Estamos sendo comidos

Minha leitura do romance '2666', de Roberto Bolaño, avança agora pelo deserto de Sonora, na fronteira do México com os Estados Unidos. Já percorreu, ao todo, quase seiscentas páginas, duzentas só no deserto, entre cactos e arbustos cobertos de terra amarela, e nas ruas e trilhas da periferia de Santa Teresa, onde mulheres jovens (a maioria trabalhadoras pobres das inúmeras fábricas da região) são sequestradas, estupradas e assassinadas, e seus corpos abandonados em terrenos baldios, lixões ou becos mal iluminados, em meio a caixas de papelão, sacos plásticos e outros restos de coisas largadas e imprestáveis.

O que mais encontramos nessa parte do livro são cadáveres, centenas deles. E investigações que não levam a nada, policiais corruptos, pobreza, drogas. Aqui Bolaño descreve o mal. É horrível, angustiante. A sensação é de desamparo, de impotência. Cada corpo descoberto, cada caso arquivado sem solução (e quase todos são arquivados sem solução), são como punhaladas no peito.

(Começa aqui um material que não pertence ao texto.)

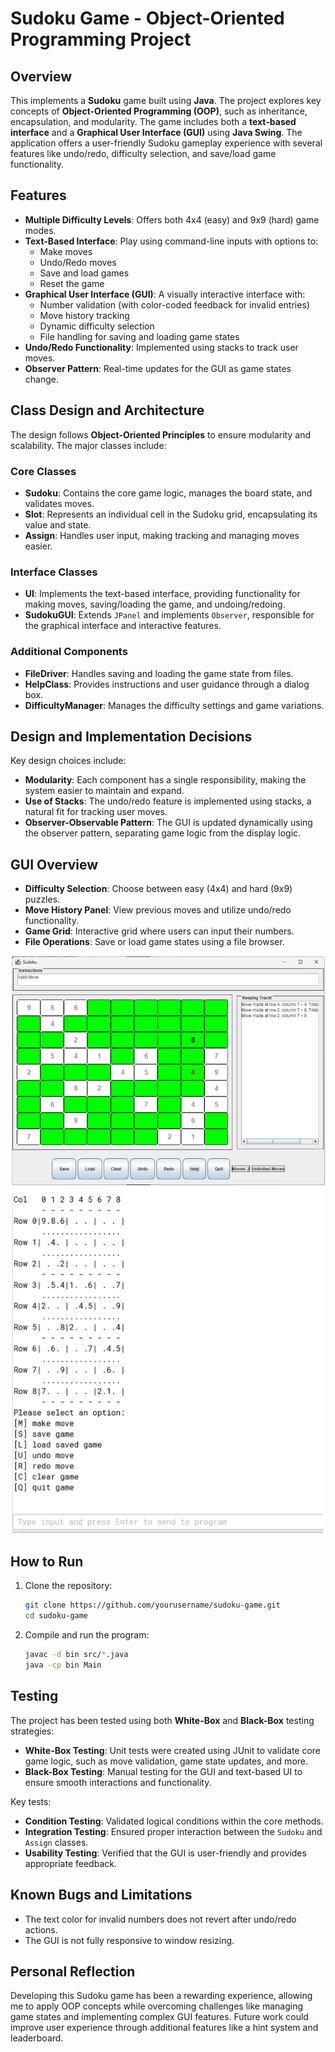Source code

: 
# Sudoku Game - Object-Oriented Programming Project

## Overview
This implements a **Sudoku** game built using **Java**. The project explores key concepts of **Object-Oriented Programming (OOP)**, such as inheritance, encapsulation, and modularity. The game includes both a **text-based interface** and a **Graphical User Interface (GUI)** using **Java Swing**. The application offers a user-friendly Sudoku gameplay experience with several features like undo/redo, difficulty selection, and save/load game functionality.

## Features
- **Multiple Difficulty Levels**: Offers both 4x4 (easy) and 9x9 (hard) game modes.
- **Text-Based Interface**: Play using command-line inputs with options to:
  - Make moves
  - Undo/Redo moves
  - Save and load games
  - Reset the game
- **Graphical User Interface (GUI)**: A visually interactive interface with:
  - Number validation (with color-coded feedback for invalid entries)
  - Move history tracking
  - Dynamic difficulty selection
  - File handling for saving and loading game states
- **Undo/Redo Functionality**: Implemented using stacks to track user moves.
- **Observer Pattern**: Real-time updates for the GUI as game states change.

## Class Design and Architecture
The design follows **Object-Oriented Principles** to ensure modularity and scalability. The major classes include:

### Core Classes
- **Sudoku**: Contains the core game logic, manages the board state, and validates moves.
- **Slot**: Represents an individual cell in the Sudoku grid, encapsulating its value and state.
- **Assign**: Handles user input, making tracking and managing moves easier.
  
### Interface Classes
- **UI**: Implements the text-based interface, providing functionality for making moves, saving/loading the game, and undoing/redoing.
- **SudokuGUI**: Extends `JPanel` and implements `Observer`, responsible for the graphical interface and interactive features.
  
### Additional Components
- **FileDriver**: Handles saving and loading the game state from files.
- **HelpClass**: Provides instructions and user guidance through a dialog box.
- **DifficultyManager**: Manages the difficulty settings and game variations.

## Design and Implementation Decisions
Key design choices include:
- **Modularity**: Each component has a single responsibility, making the system easier to maintain and expand.
- **Use of Stacks**: The undo/redo feature is implemented using stacks, a natural fit for tracking user moves.
- **Observer-Observable Pattern**: The GUI is updated dynamically using the observer pattern, separating game logic from the display logic.

## GUI Overview
- **Difficulty Selection**: Choose between easy (4x4) and hard (9x9) puzzles.
- **Move History Panel**: View previous moves and utilize undo/redo functionality.
- **Game Grid**: Interactive grid where users can input their numbers.
- **File Operations**: Save or load game states using a file browser.

![Sudoku GUI Screenshot](https://github.com/aroon-sekar/Sudoku-Java/blob/main/gui.png?raw=true)
![Sudoku UI Screenshot](https://github.com/aroon-sekar/Sudoku-Java/blob/main/ui.png?raw=true)

## How to Run
1. Clone the repository:
   ```bash
   git clone https://github.com/yourusername/sudoku-game.git
   cd sudoku-game
   ```
2. Compile and run the program:
   ```bash
   javac -d bin src/*.java
   java -cp bin Main
   ```

## Testing
The project has been tested using both **White-Box** and **Black-Box** testing strategies:
- **White-Box Testing**: Unit tests were created using JUnit to validate core game logic, such as move validation, game state updates, and more.
- **Black-Box Testing**: Manual testing for the GUI and text-based UI to ensure smooth interactions and functionality.

Key tests:
- **Condition Testing**: Validated logical conditions within the core methods.
- **Integration Testing**: Ensured proper interaction between the `Sudoku` and `Assign` classes.
- **Usability Testing**: Verified that the GUI is user-friendly and provides appropriate feedback.

## Known Bugs and Limitations
- The text color for invalid numbers does not revert after undo/redo actions.
- The GUI is not fully responsive to window resizing.

## Personal Reflection
Developing this Sudoku game has been a rewarding experience, allowing me to apply OOP concepts while overcoming challenges like managing game states and implementing complex GUI features. Future work could improve user experience through additional features like a hint system and leaderboard.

Estou pensando no Brasil. Na violência do Brasil. Na corrupção. Na injustiça. Naquela gente indo às ruas para pedir golpe militar. Meu Deus... Sinto-me desamparado, perdido. É como estar em Santa Teresa, cercado de cadáveres por todos os lados e não ter o que fazer a não ser vê-los serem levados por suas famílias, um atrás do outro – pelo menos os que são identificados, porque muitos não são, e acabam enterrados em valas comuns ou sendo encaminhados às banheiras de formol da Universidade de Santa Teresa para serem dissecados por estudantes de medicina. E fica nisso.

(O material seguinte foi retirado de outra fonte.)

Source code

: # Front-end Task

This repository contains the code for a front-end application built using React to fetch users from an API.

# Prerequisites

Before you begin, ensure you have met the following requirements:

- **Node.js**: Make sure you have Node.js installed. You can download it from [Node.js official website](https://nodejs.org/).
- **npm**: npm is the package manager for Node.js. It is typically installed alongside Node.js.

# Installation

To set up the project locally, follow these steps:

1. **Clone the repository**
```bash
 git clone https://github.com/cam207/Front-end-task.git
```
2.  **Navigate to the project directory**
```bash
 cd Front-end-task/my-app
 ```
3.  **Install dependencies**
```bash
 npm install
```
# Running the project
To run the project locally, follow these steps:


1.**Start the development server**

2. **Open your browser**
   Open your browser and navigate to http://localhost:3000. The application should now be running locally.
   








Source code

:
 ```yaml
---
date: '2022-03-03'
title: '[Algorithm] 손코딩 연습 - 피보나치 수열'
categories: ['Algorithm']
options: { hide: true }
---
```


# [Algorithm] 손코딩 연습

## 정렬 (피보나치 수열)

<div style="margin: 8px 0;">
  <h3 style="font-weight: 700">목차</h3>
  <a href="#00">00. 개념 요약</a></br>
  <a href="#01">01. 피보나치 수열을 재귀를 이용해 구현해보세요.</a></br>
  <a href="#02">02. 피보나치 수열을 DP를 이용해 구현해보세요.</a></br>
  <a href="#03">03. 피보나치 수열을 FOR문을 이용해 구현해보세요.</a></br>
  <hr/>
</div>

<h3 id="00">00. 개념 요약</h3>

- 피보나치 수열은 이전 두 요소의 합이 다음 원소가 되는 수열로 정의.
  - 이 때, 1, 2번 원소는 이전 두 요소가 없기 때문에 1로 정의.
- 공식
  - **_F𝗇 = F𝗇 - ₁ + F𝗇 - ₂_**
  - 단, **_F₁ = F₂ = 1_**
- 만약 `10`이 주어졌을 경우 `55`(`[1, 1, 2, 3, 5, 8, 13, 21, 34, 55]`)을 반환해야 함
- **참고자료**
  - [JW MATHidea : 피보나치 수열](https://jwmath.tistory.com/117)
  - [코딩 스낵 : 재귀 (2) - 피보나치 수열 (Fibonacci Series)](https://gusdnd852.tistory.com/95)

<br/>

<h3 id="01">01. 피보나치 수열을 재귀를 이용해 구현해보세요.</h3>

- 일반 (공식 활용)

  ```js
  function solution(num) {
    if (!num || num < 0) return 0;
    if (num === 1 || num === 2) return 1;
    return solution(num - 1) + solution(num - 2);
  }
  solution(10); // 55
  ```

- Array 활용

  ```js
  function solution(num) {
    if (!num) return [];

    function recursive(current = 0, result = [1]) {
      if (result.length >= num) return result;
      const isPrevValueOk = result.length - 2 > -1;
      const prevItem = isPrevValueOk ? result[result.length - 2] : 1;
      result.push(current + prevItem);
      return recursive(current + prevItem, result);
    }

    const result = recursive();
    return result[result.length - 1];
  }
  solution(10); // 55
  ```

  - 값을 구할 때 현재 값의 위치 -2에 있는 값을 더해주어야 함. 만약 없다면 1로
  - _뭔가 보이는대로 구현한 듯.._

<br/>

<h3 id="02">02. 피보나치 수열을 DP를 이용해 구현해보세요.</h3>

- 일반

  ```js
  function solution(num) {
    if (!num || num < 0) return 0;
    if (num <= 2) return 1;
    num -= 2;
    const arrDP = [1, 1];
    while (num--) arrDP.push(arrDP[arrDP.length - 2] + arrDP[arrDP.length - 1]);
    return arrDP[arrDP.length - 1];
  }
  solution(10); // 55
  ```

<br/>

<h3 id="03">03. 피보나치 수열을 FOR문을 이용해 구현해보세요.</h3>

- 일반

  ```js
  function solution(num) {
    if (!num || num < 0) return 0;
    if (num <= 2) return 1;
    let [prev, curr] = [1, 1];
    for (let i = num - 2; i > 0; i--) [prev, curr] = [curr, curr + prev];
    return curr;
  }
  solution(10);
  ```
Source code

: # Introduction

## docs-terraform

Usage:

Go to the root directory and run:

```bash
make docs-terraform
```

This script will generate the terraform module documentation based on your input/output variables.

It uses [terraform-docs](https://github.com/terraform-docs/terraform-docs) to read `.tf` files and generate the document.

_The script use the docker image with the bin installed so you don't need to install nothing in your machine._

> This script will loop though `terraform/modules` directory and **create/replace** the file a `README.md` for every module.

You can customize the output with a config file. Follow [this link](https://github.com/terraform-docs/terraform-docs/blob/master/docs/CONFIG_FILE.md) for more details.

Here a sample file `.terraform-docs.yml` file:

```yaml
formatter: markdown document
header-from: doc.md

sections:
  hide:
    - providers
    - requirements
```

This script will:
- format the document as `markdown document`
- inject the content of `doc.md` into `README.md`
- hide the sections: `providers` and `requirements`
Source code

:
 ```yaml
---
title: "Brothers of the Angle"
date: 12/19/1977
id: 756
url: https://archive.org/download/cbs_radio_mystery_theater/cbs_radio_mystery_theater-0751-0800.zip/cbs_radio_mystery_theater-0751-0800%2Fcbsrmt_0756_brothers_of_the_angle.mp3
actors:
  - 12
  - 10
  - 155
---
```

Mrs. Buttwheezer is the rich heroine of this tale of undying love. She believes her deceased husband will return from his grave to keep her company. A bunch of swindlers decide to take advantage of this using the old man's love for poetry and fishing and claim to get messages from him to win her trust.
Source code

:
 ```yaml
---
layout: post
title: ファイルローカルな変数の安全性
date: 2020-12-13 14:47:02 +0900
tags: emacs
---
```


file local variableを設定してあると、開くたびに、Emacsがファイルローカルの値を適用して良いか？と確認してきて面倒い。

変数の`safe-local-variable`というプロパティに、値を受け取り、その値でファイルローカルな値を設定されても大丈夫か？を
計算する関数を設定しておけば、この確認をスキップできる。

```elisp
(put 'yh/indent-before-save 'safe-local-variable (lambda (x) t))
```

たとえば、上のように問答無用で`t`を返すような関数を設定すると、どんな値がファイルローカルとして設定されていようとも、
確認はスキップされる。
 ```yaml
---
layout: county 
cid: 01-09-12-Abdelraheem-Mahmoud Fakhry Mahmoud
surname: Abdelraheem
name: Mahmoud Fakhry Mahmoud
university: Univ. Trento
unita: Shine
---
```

Olho para cima e vejo urubus. Eles rodeiam a gente, querem nossos olhos, nossa carne, nossas vísceras. Em Santa Teresa, um dos policiais que investigam os crimes conta piadas machistas para seus colegas, que riem: “O que fazer para ampliar a liberdade de uma mulher? Dar uma cozinha maior para ela. E o que fazer para ampliar ainda mais a liberdade de uma mulher? Ligar o ferro de passar numa extensão”. Risos. E mais corpos. E nenhuma medida efetiva é tomada.

No Brasil também é assim. Saúde, educação e segurança são como cadáveres no deserto sendo comidos por urubus, pela corrupção (mal profundo e disseminado). E contra isso, o que se faz? O que fazemos?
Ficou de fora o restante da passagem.